La Commission européenne avait publié en mai un projet visant à réduire le coût des produits d'épargne et à en améliorer la transparence. Les amendements proposés au Parlement reviennent sur chacune des mesures - pourtant déjà timides -, au risque de vider la réforme de sa substance. 

La « retail investment strategy », l'initiative de la Commission européenne qui visait à renforcer la protection des épargnants, sera-t-elle bientôt totalement vidée de sa substance ? Le texte qui doit être adopté avant avril, dans la perspective des élections européennes de juin prochain, s'éloigne de plus en plus de son ambition initiale. 

En mai dernier, la Commission européenne sous l'impulsion de la commissaire aux Services financiers Mairead McGuiness, avait présenté plusieurs propositions visant à améliorer le sort des épargnants. Mais dans un projet de rapport publié le mois dernier, la rapporteure principale au Parlement, la députée Stéphanie Yon-Courtin du groupe Renew Europe, a soumis des amendements qui détricotent une à une ces mesures. Pourtant, Bruxelles avait déjà largement ménagé les intérêts de l'industrie, en refusant de bannir le système de rétrocessions qui pèse sur le coût des investissements dans un grand nombre de pays européens, dont la France et l'Allemagne. 

Les rétrocessions sont des frais versés par les sociétés de gestion aux distributeurs qui vendent leurs produits. Autant de coûts imputés aux épargnants qui se voient, en plus, proposer les produits les plus chers du marché, plus rémunérateurs pour les distributeurs. Cette situation explique notamment la faible percée des ETF, ces fonds indiciels cotés « low cost », sur le Vieux Continent. 

Lettre aux parlementaires 

La Commission européenne a limité l'interdiction de ces rétrocessions aux produits vendus directement, sans conseil. C'est encore trop pour la rapporteure principale du texte au Parlement. 

La députée suggère par ailleurs un prolongement de la clause de non-revoyure de la réglementation pendant cinq ans, et non trois ans, comme l'avait proposé Bruxelles, après la transposition de la directive dans les parlements nationaux. Autrement dit, si le texte était voté avant juin, sa révision n'aurait pas lieu avant 2030, au moins. 
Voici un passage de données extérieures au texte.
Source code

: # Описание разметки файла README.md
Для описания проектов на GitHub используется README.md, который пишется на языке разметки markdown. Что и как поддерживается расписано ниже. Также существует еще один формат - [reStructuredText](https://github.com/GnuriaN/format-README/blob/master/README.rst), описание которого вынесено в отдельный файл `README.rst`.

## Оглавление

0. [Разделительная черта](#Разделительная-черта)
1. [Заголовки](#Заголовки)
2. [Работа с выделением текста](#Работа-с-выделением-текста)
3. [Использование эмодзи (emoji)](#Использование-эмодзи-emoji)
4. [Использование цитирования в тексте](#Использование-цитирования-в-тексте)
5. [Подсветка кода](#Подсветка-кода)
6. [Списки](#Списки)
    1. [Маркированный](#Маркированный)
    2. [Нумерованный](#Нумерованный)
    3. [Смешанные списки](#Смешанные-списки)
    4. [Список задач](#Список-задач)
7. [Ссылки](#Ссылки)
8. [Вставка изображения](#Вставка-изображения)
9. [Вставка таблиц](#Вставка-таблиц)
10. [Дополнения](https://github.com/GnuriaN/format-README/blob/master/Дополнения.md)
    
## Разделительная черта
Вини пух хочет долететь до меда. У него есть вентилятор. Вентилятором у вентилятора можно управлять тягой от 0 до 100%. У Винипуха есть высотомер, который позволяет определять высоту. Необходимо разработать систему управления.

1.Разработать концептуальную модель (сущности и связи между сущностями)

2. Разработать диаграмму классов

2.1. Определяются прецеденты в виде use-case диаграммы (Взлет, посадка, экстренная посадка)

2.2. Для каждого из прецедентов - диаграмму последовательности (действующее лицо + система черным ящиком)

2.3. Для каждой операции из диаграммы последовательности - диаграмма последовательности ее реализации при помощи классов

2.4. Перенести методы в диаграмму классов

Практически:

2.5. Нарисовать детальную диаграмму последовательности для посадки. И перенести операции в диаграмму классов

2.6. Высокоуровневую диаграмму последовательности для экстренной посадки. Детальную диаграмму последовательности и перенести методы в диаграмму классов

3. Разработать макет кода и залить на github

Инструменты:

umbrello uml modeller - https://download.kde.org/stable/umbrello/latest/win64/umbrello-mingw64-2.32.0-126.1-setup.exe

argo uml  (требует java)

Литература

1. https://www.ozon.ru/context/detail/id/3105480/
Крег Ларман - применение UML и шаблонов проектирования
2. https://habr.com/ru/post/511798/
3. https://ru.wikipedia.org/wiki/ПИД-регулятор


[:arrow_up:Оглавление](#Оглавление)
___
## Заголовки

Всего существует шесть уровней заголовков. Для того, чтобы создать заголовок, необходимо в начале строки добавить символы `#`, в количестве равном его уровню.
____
Les amendements ont été extrêmement bien accueillis par les professionnels et notamment l'Association de la gestion financière (AFG). En coulisse, il se dit que même l'industrie financière n'en espérait pas tant. De leur côté, les associations de protection des épargnants se sentent bafouées. Better Finance, BEUC, Finance Watch et l'association de défense de l'environnement WWF ont écrit une lettre aux rapporteurs parlementaires. 

Equilibre politique 

« Toutes les propositions de la Commission qui apportaient une valeur réelle aux consommateurs, à l'environnement et à la société ont été retirées sans qu'aucune alternative appropriée ne soit présentée », déplorent les associations. 
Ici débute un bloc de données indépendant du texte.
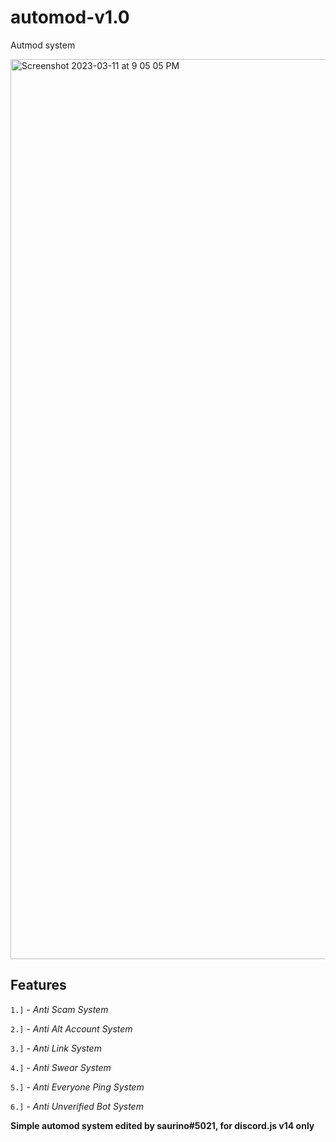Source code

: # automod-v1.0 #
Autmod system

<img width="1440" alt="Screenshot 2023-03-11 at 9 05 05 PM" src="https://user-images.githubusercontent.com/61811183/224539558-06068471-037f-4ff7-a885-1020402be09b.png">

## Features ##

`1.]` - *Anti Scam System*

`2.]` - *Anti Alt Account System*

`3.]` - *Anti Link System*

`4.]` - *Anti Swear System*

`5.]` - *Anti Everyone Ping System*

`6.]` - *Anti Unverified Bot System*

**Simple automod system edited by saurino#5021, for discord.js v14 only**
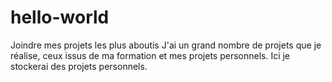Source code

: # hello-world
Joindre mes projets les plus aboutis
J'ai  un grand nombre de projets que je réalise, ceux  issus de ma formation et mes projets personnels. Ici je stockerai des projets personnels.
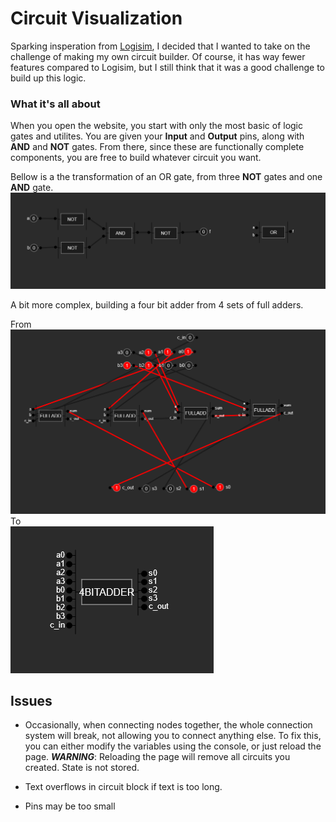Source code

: # Circuit Visualization
Sparking insperation from [Logisim](http://www.cburch.com/logisim/), I decided that I wanted to take on the challenge of making my own circuit builder. Of course, it has way fewer features compared to Logisim, but I still think that it was a good challenge to build up this logic.

### What it's all about
When you open the website, you start with only the most basic of logic gates and utilites. You are given your **Input** and **Output** pins, along with **AND** and **NOT** gates. From there, since these are functionally complete components, you are free to build whatever circuit you want.

Bellow is a the transformation of an OR gate, from  three **NOT** gates and one **AND** gate.
![Or Gate](./images/ORGATE.png)

A bit more complex, building a four bit adder from 4 sets of full adders.

From
![Four Bit Adder](./images/4BITADDER_1.png)
To <br>
![Four Bit Adder](./images/4BITADDER_2.png)


## Issues
- Occasionally, when connecting nodes together, the whole connection system will break, not allowing you to connect anything else. To fix this, you can either modify the variables using the console, or just reload the page. ***WARNING***: Reloading the page will remove all circuits you created. State is not stored.

- Text overflows in circuit block if text is too long.
- Pins may be too small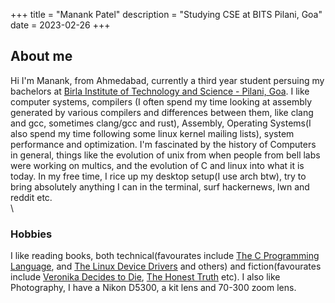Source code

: +++
title = "Manank Patel"
description = "Studying CSE at BITS Pilani, Goa"
date = 2023-02-26
+++

## About me
Hi I'm Manank, from Ahmedabad, currently a third year student persuing my bachelors at [Birla Institute of Technology and Science - Pilani, Goa](https://www.bits-pilani.ac.in/).
I like computer systems, compilers (I often spend my time looking at assembly generated by various compilers and differences between them, like clang and gcc, sometimes clang/gcc and rust),
Assembly, Operating Systems(I also spend my time following some linux kernel mailing lists), system performance and optimization. I'm fascinated by the history of Computers in general, things like the
evolution of unix from when people from bell labs were working on multics, and the evolution of C and linux into what it is today. In my free time, I rice up my desktop setup(I use arch btw), try
to bring absolutely anything I can in the terminal, surf hackernews, lwn and reddit etc.
\
\
### Hobbies
I like reading books, both technical(favourates include [The C Programming Language](https://en.wikipedia.org/wiki/The_C_Programming_Language), and 
[The Linux Device Drivers](https://lwn.net/Kernel/LDD3/) and others) and fiction(favourates include [Veronika Decides to Die](https://en.wikipedia.org/wiki/Veronika_Decides_to_Die), 
[The Honest Truth](https://www.goodreads.com/en/book/show/22571259) etc). I also like
Photography, I have a Nikon D5300, a kit lens and 70-300 zoom lens.


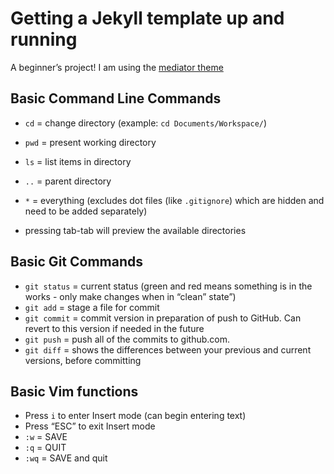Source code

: Getting a Jekyll template up and running
========

A beginner’s project!  I am using the [mediator theme](http://jekyllthemes.org/themes/mediator/)

Basic Command Line Commands
-------
* `cd` = change directory (example: `cd Documents/Workspace/`)
* `pwd` = present working directory
* `ls` = list items in directory
* `..` = parent directory
* `*` = everything (excludes dot files (like `.gitignore`) which are hidden and need to be added separately)

* pressing tab-tab will preview the available directories


Basic Git Commands
-------

* `git status` = current status (green and red means something is in the works - only make changes when in “clean” state”)
* `git add` = stage a file for commit
* `git commit` = commit version in preparation of push to GitHub.  Can revert to this version if needed in the future
* `git push` = push all of the commits to github.com.
* `git diff` = shows the differences between your previous and current versions, before committing


Basic Vim functions
-------

* Press `i` to enter Insert mode (can begin entering text)
* Press “ESC” to exit Insert mode
* `:w` = SAVE
* `:q` = QUIT
* `:wq` = SAVE and quit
« C'est un très mauvais signal pour les épargnants, compte tenu de l'équilibre politique au Parlement européen ; le groupe Renew était d'habitude assez favorable aux investisseurs individuels », déplore Guillaume Prache, fondateur de Better Finance. Le parti figure en troisième position dans cette législature, derrière le PPE de centre droit et les sociaux-démocrates. 

Outre le sujet des rétrocessions, les associations s'indignent de la remise en question de la proposition de « value for money », un dispositif permettant davantage de transparence et de lien entre la performance des produits financiers et leur coût. Une façon d'exclure les produits les plus chers qui ne présentent aucune valeur ajoutée. 

 « La 'value for money' réduirait la diversité des produits et supprimerait l'innovation », lit-on dans le rapport de Stéphanie Yon-Courtin, qui insiste, elle, sur l'amélioration de l'éducation financière des citoyens et l'encadrement des influenceurs. « Le problème est surtout le peu d'intérêt des citoyens européens pour ces placements, ils n'investiraient pas plus si les produits étaient moins chers », explique-t-elle aux « Echos ». 

Investissement durable 

Dans le cadre de cette réforme, elle a rencontré une dizaine d'organisations de l'industrie financière (AFG, Crédit Mutuel, Crédit Agricole, European Fund and Asset Management Association, etc.), mais aucune association d'épargnants et de consommateurs, d'après le registre du Parlement européen. 

La proposition de « value for money » n'était pourtant déjà qu'une demi-mesure. L'exemple des Pays-Bas montre que rien ne vaut la suppression des rétrocessions. « Le ministère des finances néerlandais a mis en place près d'une quinzaine de réformes pour améliorer la transparence des produits financiers, mais aucune n'a été suffisante pour améliorer réellement la performance des produits proposés aux épargnants ; il a donc décidé d'interdire les rétrocessions en 2013 », relate Steffen Sebastian, professeur au centre de finance de l'Université de Regensburg, en Allemagne. 

Enfin, - et cela explique la présence de WWF dans la missive adressée aux députés - le rapport identifie les critères ESG (environnementaux, sociaux et de gouvernance) dans les produits financiers comme un facteur de coût. « Cela est complètement infondé. La durabilité et l'intérêt des consommateurs ne sont pas des objectifs opposés mais complémentaires et une vaste majorité de consommateurs souhaite investir de façon responsable », plaident les associations. 

Hormis en 2022, année terrible pour les fonds répondant aux critères ESG en raison de l'envolée des valeurs pétrolières et de la correction des « techs », les fonds durables n'ont pas eu souvent à rougir de leur performance. Et selon une étude de l'ESMA, le gendarme boursier européen, réalisée sur les chiffres de 2021, les frais des fonds ESG sont inférieurs aux autres, à l'exception des ETF.